Der Friedhof in Bliesen erweitert sein Bestattungsangebot um eine naturnahe Alternative. Seit wenigen Wochen können Verstorbene in Form einer Baumbestattung ihre letzte Ruhe finden. Die CDU-Stadtratsfraktion hatte diese Neuerung angeregt, um die Friedhofskultur in der Kreisstadt St. Wendel weiterzuentwickeln.
Bei dieser Bestattungsart wird die Asche des Verstorbenen in einer Urne direkt im Wurzelbereich eines speziell ausgewählten Baumes beigesetzt. Anders als bei traditionellen Gräbern gibt es keine Grabsteine oder Einfassungen. Der Baum selbst dient als natürliches Erinnerungsmal. Diese Form der Beisetzung kommt dem Wunsch vieler Menschen nach einer schlichten und pflegefreien Grabstätte entgegen.
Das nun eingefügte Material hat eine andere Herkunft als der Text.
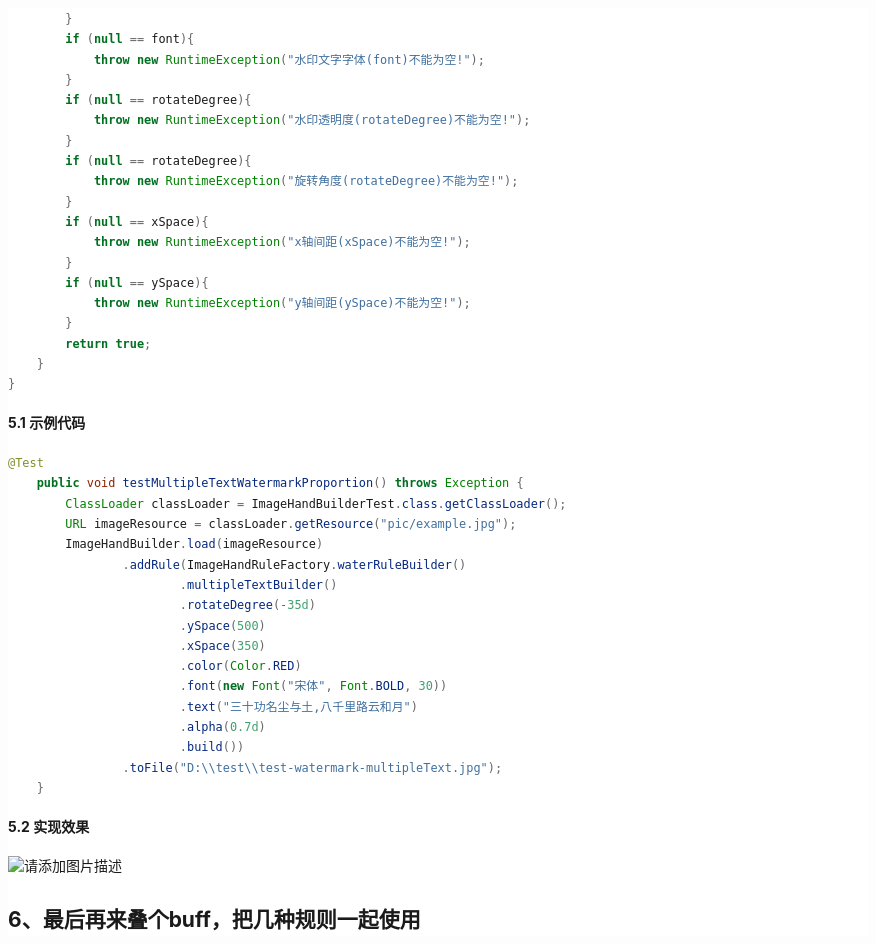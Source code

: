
 ```java
        }
        if (null == font){
            throw new RuntimeException("水印文字字体(font)不能为空!");
        }
        if (null == rotateDegree){
            throw new RuntimeException("水印透明度(rotateDegree)不能为空!");
        }
        if (null == rotateDegree){
            throw new RuntimeException("旋转角度(rotateDegree)不能为空!");
        }
        if (null == xSpace){
            throw new RuntimeException("x轴间距(xSpace)不能为空!");
        }
        if (null == ySpace){
            throw new RuntimeException("y轴间距(ySpace)不能为空!");
        }
        return true;
    }
}
```





#### 5.1 示例代码

```java
@Test
    public void testMultipleTextWatermarkProportion() throws Exception {
        ClassLoader classLoader = ImageHandBuilderTest.class.getClassLoader();
        URL imageResource = classLoader.getResource("pic/example.jpg");
        ImageHandBuilder.load(imageResource)
                .addRule(ImageHandRuleFactory.waterRuleBuilder()
                        .multipleTextBuilder()
                        .rotateDegree(-35d)
                        .ySpace(500)
                        .xSpace(350)
                        .color(Color.RED)
                        .font(new Font("宋体", Font.BOLD, 30))
                        .text("三十功名尘与土,八千里路云和月")
                        .alpha(0.7d)
                        .build())
                .toFile("D:\\test\\test-watermark-multipleText.jpg");
    }
```

#### 5.2 实现效果
![请添加图片描述](https://img2023.cnblogs.com/blog/685402/202307/685402-20230712110845103-2031682899.jpg)


## 6、最后再来叠个buff，把几种规则一起使用
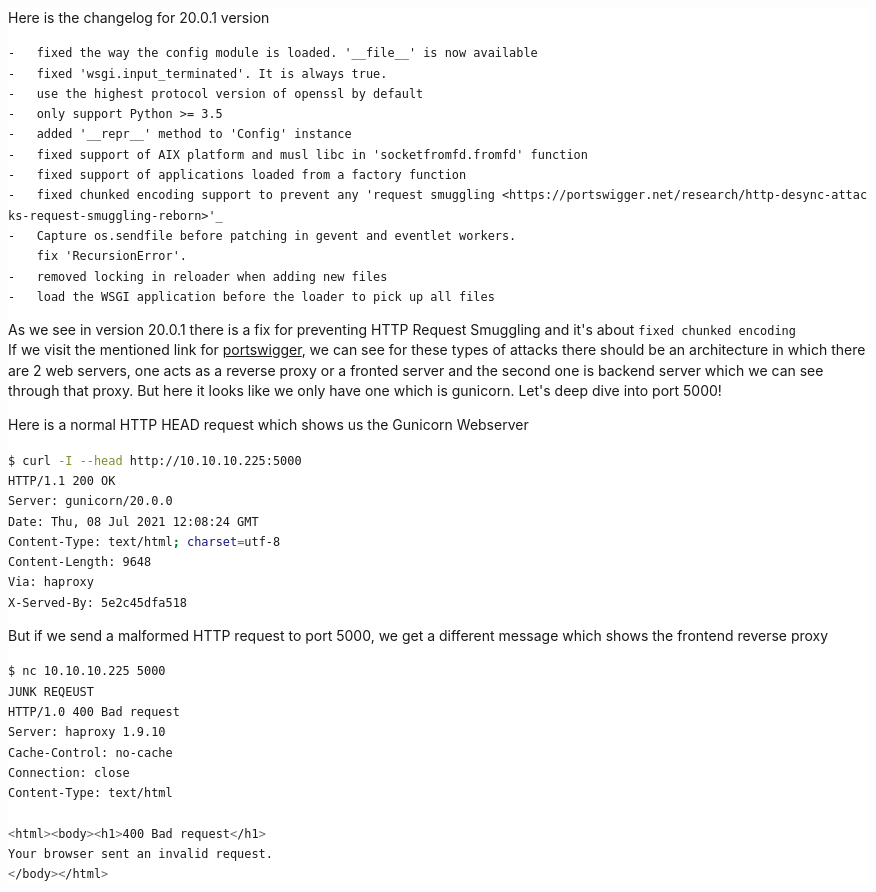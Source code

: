 Here is the changelog for 20.0.1 version

```txt
-   fixed the way the config module is loaded. '__file__' is now available
-   fixed 'wsgi.input_terminated'. It is always true.
-   use the highest protocol version of openssl by default
-   only support Python >= 3.5
-   added '__repr__' method to 'Config' instance
-   fixed support of AIX platform and musl libc in 'socketfromfd.fromfd' function
-   fixed support of applications loaded from a factory function
-   fixed chunked encoding support to prevent any 'request smuggling <https://portswigger.net/research/http-desync-attacks-request-smuggling-reborn>'_
-   Capture os.sendfile before patching in gevent and eventlet workers.  
    fix 'RecursionError'.
-   removed locking in reloader when adding new files
-   load the WSGI application before the loader to pick up all files
```

As we see in version 20.0.1 there is a fix for preventing HTTP Request Smuggling and it's about `fixed chunked encoding`\
If we visit the mentioned link for [portswigger](https://portswigger.net/research/http-desync-attacks-request-smuggling-reborn), we can see for these types of attacks there should be an architecture in which there are 2 web servers, one acts as a reverse proxy or a fronted server and the second one is backend server which we can see through that proxy. But here it looks like we only have one which is gunicorn.
Let's deep dive into port 5000!

Here is a normal HTTP HEAD request which shows us the Gunicorn Webserver
```bash
$ curl -I --head http://10.10.10.225:5000
HTTP/1.1 200 OK
Server: gunicorn/20.0.0
Date: Thu, 08 Jul 2021 12:08:24 GMT
Content-Type: text/html; charset=utf-8
Content-Length: 9648
Via: haproxy
X-Served-By: 5e2c45dfa518
```

But if we send a malformed HTTP request to port 5000, we get a different message which shows the frontend reverse proxy
```bash
$ nc 10.10.10.225 5000
JUNK REQEUST
HTTP/1.0 400 Bad request
Server: haproxy 1.9.10
Cache-Control: no-cache
Connection: close
Content-Type: text/html

<html><body><h1>400 Bad request</h1>
Your browser sent an invalid request.
</body></html>
```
Der Beigeordnete der Kreisstadt St. Wendel, Alexander Zeyer, besichtigte zusammen mit dem Ortsvorsteher Wolfgang Theis und Vertretern der CDU Bliesen die neue Anlage. Die Gestaltung der Baumbestattungsfläche entspricht den gewandelten Vorstellungen vieler Bürger von einer würdevollen letzten Ruhestätte.
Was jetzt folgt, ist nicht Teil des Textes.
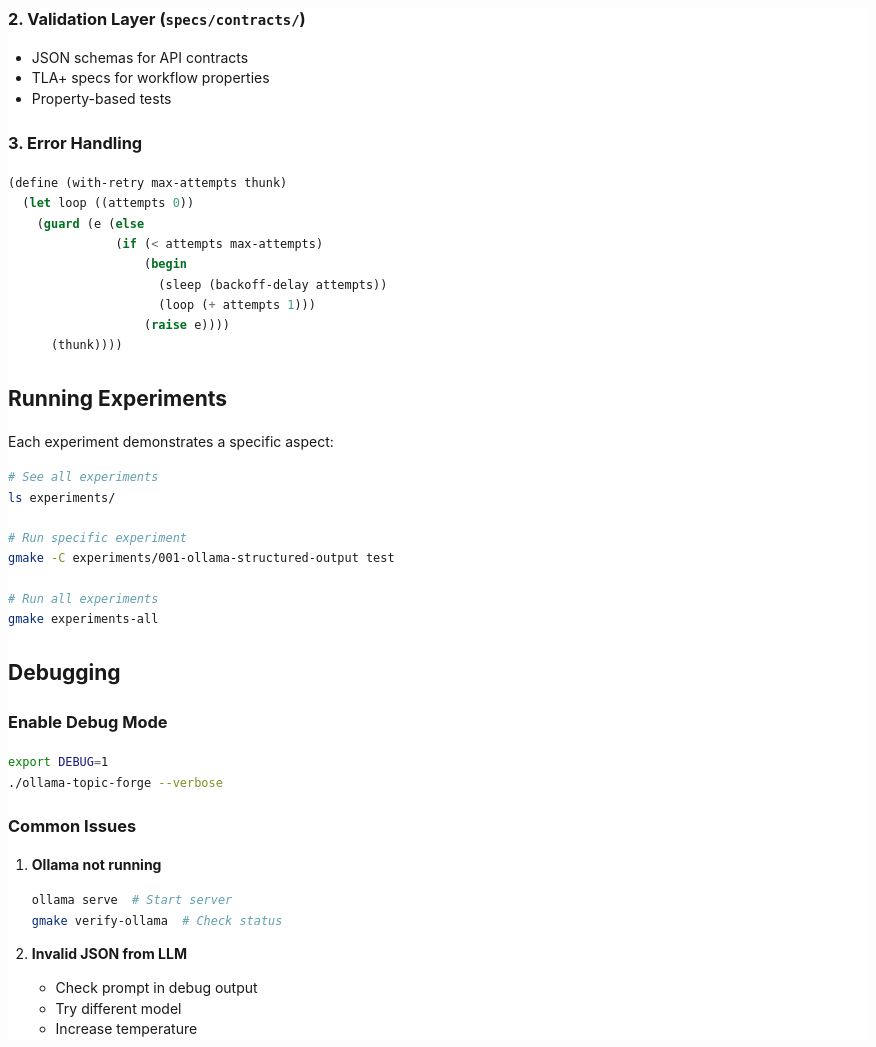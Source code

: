 ### 2. Validation Layer (`specs/contracts/`)

- JSON schemas for API contracts
- TLA+ specs for workflow properties
- Property-based tests

### 3. Error Handling

```scheme
(define (with-retry max-attempts thunk)
  (let loop ((attempts 0))
    (guard (e (else 
               (if (< attempts max-attempts)
                   (begin
                     (sleep (backoff-delay attempts))
                     (loop (+ attempts 1)))
                   (raise e))))
      (thunk))))
```

## Running Experiments

Each experiment demonstrates a specific aspect:

```bash
# See all experiments
ls experiments/

# Run specific experiment
gmake -C experiments/001-ollama-structured-output test

# Run all experiments
gmake experiments-all
```

## Debugging

### Enable Debug Mode

```bash
export DEBUG=1
./ollama-topic-forge --verbose
```

### Common Issues

1. **Ollama not running**
   ```bash
   ollama serve  # Start server
   gmake verify-ollama  # Check status
   ```

2. **Invalid JSON from LLM**
   - Check prompt in debug output
   - Try different model
   - Increase temperature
Die Zahl der Urnenbestattungen nimmt seit Jahren zu. Neben bereits vorhandenen Urnenstelen stellt die Baumbestattung eine weitere individuelle Möglichkeit dar. Die Angehörigen müssen sich nicht um die Grabpflege kümmern, da die gesamte Anlage gärtnerisch betreut wird.
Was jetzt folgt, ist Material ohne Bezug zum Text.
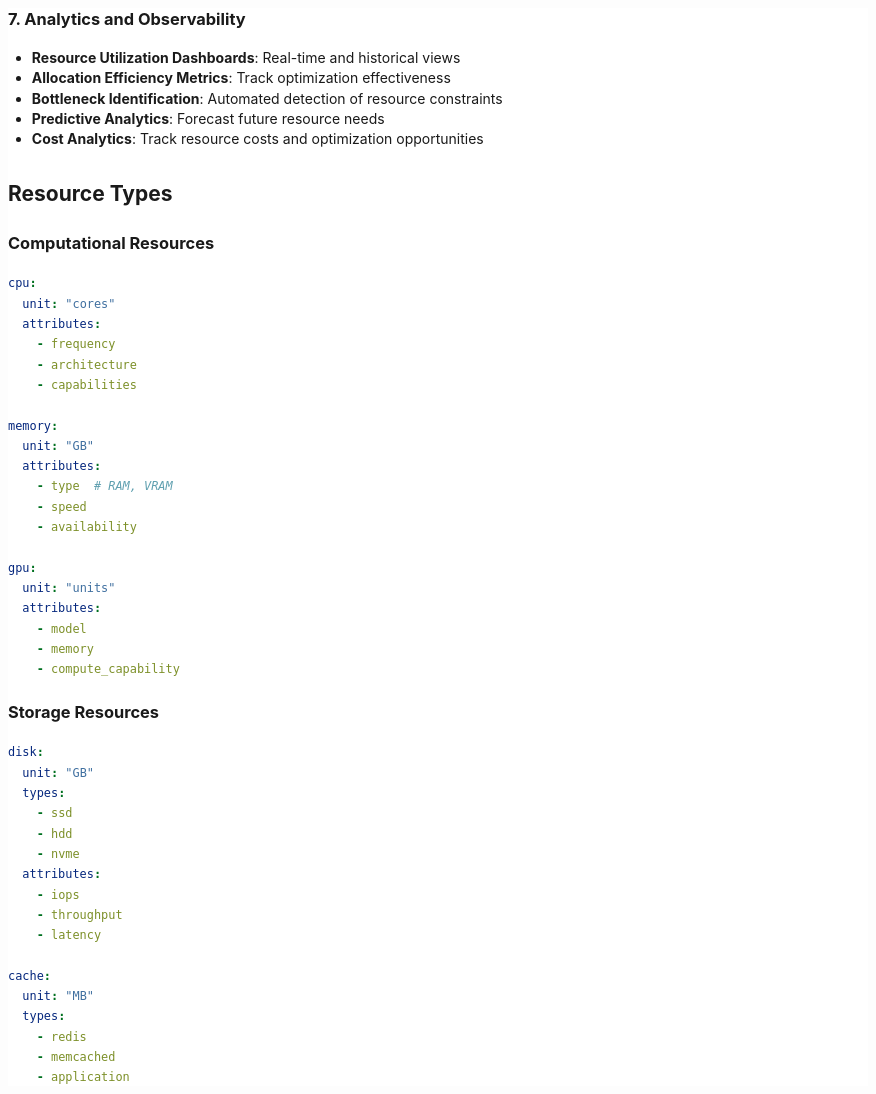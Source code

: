 ### 7. Analytics and Observability
- **Resource Utilization Dashboards**: Real-time and historical views
- **Allocation Efficiency Metrics**: Track optimization effectiveness
- **Bottleneck Identification**: Automated detection of resource constraints
- **Predictive Analytics**: Forecast future resource needs
- **Cost Analytics**: Track resource costs and optimization opportunities

## Resource Types

### Computational Resources
```yaml
cpu:
  unit: "cores"
  attributes:
    - frequency
    - architecture
    - capabilities
  
memory:
  unit: "GB"
  attributes:
    - type  # RAM, VRAM
    - speed
    - availability
    
gpu:
  unit: "units"
  attributes:
    - model
    - memory
    - compute_capability
```

### Storage Resources
```yaml
disk:
  unit: "GB"
  types:
    - ssd
    - hdd
    - nvme
  attributes:
    - iops
    - throughput
    - latency

cache:
  unit: "MB"
  types:
    - redis
    - memcached
    - application
```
„Wir sehen, dass sich die Wünsche rund um Bestattungen verändern. Viele Menschen suchen nach einer naturnahen, schlichten und zugleich würdevollen Form des Abschieds. Mit der Baumbestattung schaffen wir ein zusätzliches Angebot, das genau diesen Bedürfnissen entspricht und unseren Friedhof zukunftsfähig weiterentwickelt“, erläutert Alexander Zeyer die Beweggründe für die Einführung.
Ortsvorsteher Wolfgang Theis zeigt sich ebenfalls zufrieden mit der Neuerung: „Die neue Anlage ist eine echte Bereicherung für unseren Friedhof in Bliesen. Sie ist ruhig gelegen, harmonisch gestaltet und bietet Angehörigen einen besonderen Ort der Erinnerung. Es ist gut, dass wir diese Möglichkeit jetzt auch vor Ort anbieten können.“
Wer sich für eine Baumbestattung interessiert, kann sich bei den örtlichen Bestattungsunternehmen oder bei der Friedhofsverwaltung informieren.